I have a linear time invariant system (spring-mass-damper), the input of the system is a trapezoidal acceleration power spectral density applied to the base of the system, the output is the root mean square of the acceleration of the mass. To evaluate the rms of the output I would like to use lyap, but I can use it only if the input of the system is a white noise.

I want to design a filter that has as input a white noise ( a flat power spectral density) and as output the input of my LTI system: the trapezoidal acceleration power spectral density. I need only the coefficients of the filter so that I can evaluate the space-state form of the filter and of the filter + LTI (needed to use lyap).

I don't understand exactly how to use invfreqs/invfreqz.
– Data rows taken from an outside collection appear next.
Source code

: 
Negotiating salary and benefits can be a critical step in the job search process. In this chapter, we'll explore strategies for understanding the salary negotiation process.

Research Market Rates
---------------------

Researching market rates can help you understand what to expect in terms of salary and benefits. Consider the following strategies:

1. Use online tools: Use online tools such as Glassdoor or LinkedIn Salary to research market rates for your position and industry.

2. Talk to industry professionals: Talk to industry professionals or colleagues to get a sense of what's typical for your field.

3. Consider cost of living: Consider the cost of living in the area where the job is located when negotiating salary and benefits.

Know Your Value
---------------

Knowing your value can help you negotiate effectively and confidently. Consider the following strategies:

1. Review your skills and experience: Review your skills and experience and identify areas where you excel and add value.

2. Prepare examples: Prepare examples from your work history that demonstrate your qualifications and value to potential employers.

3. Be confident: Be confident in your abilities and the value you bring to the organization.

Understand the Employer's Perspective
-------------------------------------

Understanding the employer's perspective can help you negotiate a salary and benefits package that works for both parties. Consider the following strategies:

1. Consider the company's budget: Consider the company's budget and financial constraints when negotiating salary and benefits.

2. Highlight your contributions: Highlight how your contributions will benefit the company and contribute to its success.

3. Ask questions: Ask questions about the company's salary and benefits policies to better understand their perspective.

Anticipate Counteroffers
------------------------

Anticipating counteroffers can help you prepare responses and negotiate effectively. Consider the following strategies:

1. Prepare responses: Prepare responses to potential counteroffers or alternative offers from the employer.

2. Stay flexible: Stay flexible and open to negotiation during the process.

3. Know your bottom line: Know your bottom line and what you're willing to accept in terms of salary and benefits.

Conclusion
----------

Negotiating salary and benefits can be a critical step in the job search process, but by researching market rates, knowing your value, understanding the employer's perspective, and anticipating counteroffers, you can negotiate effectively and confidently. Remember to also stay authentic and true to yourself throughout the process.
The magnitude response of the designed filter doesn't match with what I would like to have.

Here's the code:

clear all; close all; clc

%% Defining the trapezoidal APSD

df = 0.1;

f_a = 20; f_b = 100; f_c = 300; f_d = 2000; % freq points

s_l = 3; s_r = -5; % slopes

APSD_m = 1; % flat mid PSD

f_l = f_a:df:f_b; f_m = f_b:df:f_c; f_r = f_c:df:f_d;

APSD_l = APSD_m * (f_l/f_b) .^ (s_l/(10*log10(2))); % left PSD

APSD_r = APSD_m * (f_r/f_c) .^ (s_r/(10*log10(2))); % right PSD

APSD_m = APSD_m * ones(1,length(f_m)); % mid PSD

f_APSD = [f_l,f_m,f_r];

APSD = [APSD_l,APSD_m,APSD_r];

%% Filter invfreqz

desiredResponse = sqrt(APSD); % The magnitude response I would like to have

normalizedFrequency = f_APSD./f_APSD(end) * pi;

[b,a] = invfreqz(desiredResponse,normalizedFrequency,10,13,[],30); % to get filter coefficients

zplane(b,a)

[h,w] = freqz(b,a,length(f_APSD)); % to see the frequency response of the filter

figure()

loglog(f_APSD,APSD,'-k',f_APSD,abs(h).^2,'-g')

legend('Target APSD','Filter Response')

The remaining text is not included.